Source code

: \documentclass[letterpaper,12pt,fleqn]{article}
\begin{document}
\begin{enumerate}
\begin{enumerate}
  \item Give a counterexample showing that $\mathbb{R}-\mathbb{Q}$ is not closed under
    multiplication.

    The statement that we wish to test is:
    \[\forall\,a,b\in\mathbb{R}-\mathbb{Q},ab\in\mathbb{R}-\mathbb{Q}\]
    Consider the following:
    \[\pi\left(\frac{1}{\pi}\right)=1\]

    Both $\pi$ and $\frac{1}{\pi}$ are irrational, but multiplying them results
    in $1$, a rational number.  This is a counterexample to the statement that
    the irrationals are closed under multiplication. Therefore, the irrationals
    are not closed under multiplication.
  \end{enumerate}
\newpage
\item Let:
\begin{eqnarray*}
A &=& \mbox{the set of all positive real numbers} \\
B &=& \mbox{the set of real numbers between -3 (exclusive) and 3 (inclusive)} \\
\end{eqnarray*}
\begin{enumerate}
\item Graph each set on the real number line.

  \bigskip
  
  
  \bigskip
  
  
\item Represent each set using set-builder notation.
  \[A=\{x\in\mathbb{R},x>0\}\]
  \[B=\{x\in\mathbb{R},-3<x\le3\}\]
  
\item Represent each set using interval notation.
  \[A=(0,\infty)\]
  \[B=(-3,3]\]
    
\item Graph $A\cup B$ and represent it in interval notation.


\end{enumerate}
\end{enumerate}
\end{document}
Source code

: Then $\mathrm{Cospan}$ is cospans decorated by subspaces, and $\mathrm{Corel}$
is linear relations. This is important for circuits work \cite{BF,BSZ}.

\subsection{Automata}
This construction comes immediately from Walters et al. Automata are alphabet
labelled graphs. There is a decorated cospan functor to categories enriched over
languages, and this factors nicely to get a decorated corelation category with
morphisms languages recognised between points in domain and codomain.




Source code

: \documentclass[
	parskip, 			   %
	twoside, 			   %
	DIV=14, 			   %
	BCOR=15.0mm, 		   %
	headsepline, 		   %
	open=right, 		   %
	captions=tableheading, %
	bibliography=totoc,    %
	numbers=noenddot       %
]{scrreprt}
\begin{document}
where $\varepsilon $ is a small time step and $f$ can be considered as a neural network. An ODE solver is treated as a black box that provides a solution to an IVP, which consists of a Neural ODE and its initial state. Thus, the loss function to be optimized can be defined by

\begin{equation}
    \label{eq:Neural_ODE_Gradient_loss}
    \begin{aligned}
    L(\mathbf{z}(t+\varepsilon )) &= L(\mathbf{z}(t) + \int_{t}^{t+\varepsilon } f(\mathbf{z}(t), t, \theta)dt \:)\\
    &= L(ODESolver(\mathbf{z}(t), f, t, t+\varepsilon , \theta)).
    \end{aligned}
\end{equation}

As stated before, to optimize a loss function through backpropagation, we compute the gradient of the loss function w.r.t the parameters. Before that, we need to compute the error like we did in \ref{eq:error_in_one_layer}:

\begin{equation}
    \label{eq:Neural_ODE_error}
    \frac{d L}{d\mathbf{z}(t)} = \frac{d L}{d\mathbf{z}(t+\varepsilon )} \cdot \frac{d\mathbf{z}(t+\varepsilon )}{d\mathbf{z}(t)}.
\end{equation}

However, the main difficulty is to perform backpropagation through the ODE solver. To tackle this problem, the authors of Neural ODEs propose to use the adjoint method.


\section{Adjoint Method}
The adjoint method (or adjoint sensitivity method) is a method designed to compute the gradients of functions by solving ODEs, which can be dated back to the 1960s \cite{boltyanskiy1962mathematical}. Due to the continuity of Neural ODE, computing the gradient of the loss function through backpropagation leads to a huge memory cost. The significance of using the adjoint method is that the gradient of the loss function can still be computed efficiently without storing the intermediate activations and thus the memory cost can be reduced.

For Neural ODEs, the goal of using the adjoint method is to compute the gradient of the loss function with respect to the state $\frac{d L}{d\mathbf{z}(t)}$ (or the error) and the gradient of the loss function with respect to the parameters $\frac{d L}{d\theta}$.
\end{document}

-*-*-

Retype all of the material above with every character intact.

Source code

: \documentclass[letterpaper,12pt,fleqn]{article}
\begin{document}
\begin{enumerate}
\begin{enumerate}
  \item Give a counterexample showing that $\mathbb{R}-\mathbb{Q}$ is not closed under
    multiplication.

    The statement that we wish to test is:
    \[\forall\,a,b\in\mathbb{R}-\mathbb{Q},ab\in\mathbb{R}-\mathbb{Q}\]
    Consider the following:
    \[\pi\left(\frac{1}{\pi}\right)=1\]

    Both $\pi$ and $\frac{1}{\pi}$ are irrational, but multiplying them results
    in $1$, a rational number.  This is a counterexample to the statement that
    the irrationals are closed under multiplication. Therefore, the irrationals
    are not closed under multiplication.
  \end{enumerate}
\newpage
\item Let:
\begin{eqnarray*}
A &=& \mbox{the set of all positive real numbers} \\
B &=& \mbox{the set of real numbers between -3 (exclusive) and 3 (inclusive)} \\
\end{eqnarray*}
\begin{enumerate}
\item Graph each set on the real number line.

  \bigskip
  
  
  \bigskip
  
  
\item Represent each set using set-builder notation.
  \[A=\{x\in\mathbb{R},x>0\}\]
  \[B=\{x\in\mathbb{R},-3<x\le3\}\]
  
\item Represent each set using interval notation.
  \[A=(0,\infty)\]
  \[B=(-3,3]\]
    
\item Graph $A\cup B$ and represent it in interval notation.


\end{enumerate}
\end{enumerate}
\end{document}
Source code

: Then $\mathrm{Cospan}$ is cospans decorated by subspaces, and $\mathrm{Corel}$
is linear relations. This is important for circuits work \cite{BF,BSZ}.

\subsection{Automata}
This construction comes immediately from Walters et al. Automata are alphabet
labelled graphs. There is a decorated cospan functor to categories enriched over
languages, and this factors nicely to get a decorated corelation category with
morphisms languages recognised between points in domain and codomain.




Source code

: \documentclass[
	parskip, 			   %
	twoside, 			   %
	DIV=14, 			   %
	BCOR=15.0mm, 		   %
	headsepline, 		   %
	open=right, 		   %
	captions=tableheading, %
	bibliography=totoc,    %
	numbers=noenddot       %
]{scrreprt}
\begin{document}
where $\varepsilon $ is a small time step and $f$ can be considered as a neural network. An ODE solver is treated as a black box that provides a solution to an IVP, which consists of a Neural ODE and its initial state. Thus, the loss function to be optimized can be defined by

\begin{equation}
    \label{eq:Neural_ODE_Gradient_loss}
    \begin{aligned}
    L(\mathbf{z}(t+\varepsilon )) &= L(\mathbf{z}(t) + \int_{t}^{t+\varepsilon } f(\mathbf{z}(t), t, \theta)dt \:)\\
    &= L(ODESolver(\mathbf{z}(t), f, t, t+\varepsilon , \theta)).
    \end{aligned}
\end{equation}

As stated before, to optimize a loss function through backpropagation, we compute the gradient of the loss function w.r.t the parameters. Before that, we need to compute the error like we did in \ref{eq:error_in_one_layer}:

\begin{equation}
    \label{eq:Neural_ODE_error}
    \frac{d L}{d\mathbf{z}(t)} = \frac{d L}{d\mathbf{z}(t+\varepsilon )} \cdot \frac{d\mathbf{z}(t+\varepsilon )}{d\mathbf{z}(t)}.
\end{equation}

However, the main difficulty is to perform backpropagation through the ODE solver. To tackle this problem, the authors of Neural ODEs propose to use the adjoint method.


\section{Adjoint Method}
The adjoint method (or adjoint sensitivity method) is a method designed to compute the gradients of functions by solving ODEs, which can be dated back to the 1960s \cite{boltyanskiy1962mathematical}. Due to the continuity of Neural ODE, computing the gradient of the loss function through backpropagation leads to a huge memory cost. The significance of using the adjoint method is that the gradient of the loss function can still be computed efficiently without storing the intermediate activations and thus the memory cost can be reduced.

For Neural ODEs, the goal of using the adjoint method is to compute the gradient of the loss function with respect to the state $\frac{d L}{d\mathbf{z}(t)}$ (or the error) and the gradient of the loss function with respect to the parameters $\frac{d L}{d\theta}$.
\end{document}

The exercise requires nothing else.